--- START ---
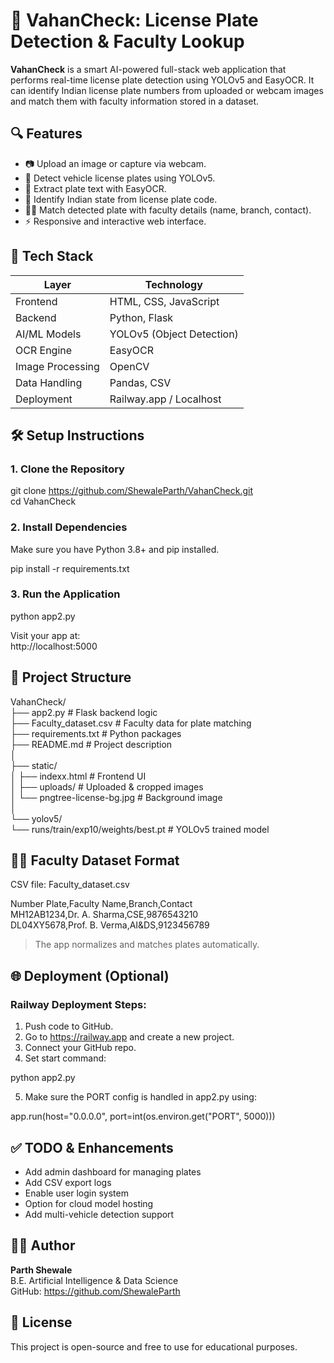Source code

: # 🚗 VahanCheck: License Plate Detection & Faculty Lookup

**VahanCheck** is a smart AI-powered full-stack web application that performs real-time license plate detection using YOLOv5 and EasyOCR. It can identify Indian license plate numbers from uploaded or webcam images and match them with faculty information stored in a dataset.

## 🔍 Features

- 📷 Upload an image or capture via webcam.  
- 🧠 Detect vehicle license plates using YOLOv5.  
- 🔡 Extract plate text with EasyOCR.  
- 📍 Identify Indian state from license plate code.  
- 👨‍🏫 Match detected plate with faculty details (name, branch, contact).  
- ⚡ Responsive and interactive web interface.  

## 🧠 Tech Stack

| Layer         | Technology                     |
|---------------|--------------------------------|
| Frontend      | HTML, CSS, JavaScript          |
| Backend       | Python, Flask                  |
| AI/ML Models  | YOLOv5 (Object Detection)      |
| OCR Engine    | EasyOCR                        |
| Image Processing | OpenCV                      |
| Data Handling | Pandas, CSV                    |
| Deployment    | Railway.app / Localhost        |

## 🛠️ Setup Instructions

### 1. Clone the Repository

git clone https://github.com/ShewaleParth/VahanCheck.git  
cd VahanCheck

### 2. Install Dependencies

Make sure you have Python 3.8+ and pip installed.

pip install -r requirements.txt

### 3. Run the Application

python app2.py

Visit your app at:  
http://localhost:5000

## 📁 Project Structure

VahanCheck/  
├── app2.py                   # Flask backend logic  
├── Faculty_dataset.csv       # Faculty data for plate matching  
├── requirements.txt          # Python packages  
├── README.md                 # Project description  
│  
├── static/  
│   ├── indexx.html           # Frontend UI  
│   ├── uploads/              # Uploaded & cropped images  
│   └── pngtree-license-bg.jpg # Background image  
│  
└── yolov5/  
    └── runs/train/exp10/weights/best.pt  # YOLOv5 trained model

## 🧑‍🏫 Faculty Dataset Format

CSV file: Faculty_dataset.csv

Number Plate,Faculty Name,Branch,Contact  
MH12AB1234,Dr. A. Sharma,CSE,9876543210  
DL04XY5678,Prof. B. Verma,AI&DS,9123456789

> The app normalizes and matches plates automatically.

## 🌐 Deployment (Optional)

### Railway Deployment Steps:

1. Push code to GitHub.  
2. Go to https://railway.app and create a new project.  
3. Connect your GitHub repo.  
4. Set start command:

python app2.py

5. Make sure the PORT config is handled in app2.py using:

app.run(host="0.0.0.0", port=int(os.environ.get("PORT", 5000)))

## ✅ TODO & Enhancements

- Add admin dashboard for managing plates  
- Add CSV export logs  
- Enable user login system  
- Option for cloud model hosting  
- Add multi-vehicle detection support  

## 👨‍💻 Author

**Parth Shewale**  
B.E. Artificial Intelligence & Data Science  
GitHub: https://github.com/ShewaleParth  

## 📄 License

This project is open-source and free to use for educational purposes.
--- END ---
§ Task goal:
Copy out all lines from the material above that contain the string "Indian".

§ Solved problem:
**VahanCheck** is a smart AI-powered full-stack web application that performs real-time license plate detection using YOLOv5 and EasyOCR. It can identify Indian license plate numbers from uploaded or webcam images and match them with faculty information stored in a dataset.
- 📍 Identify Indian state from license plate code.  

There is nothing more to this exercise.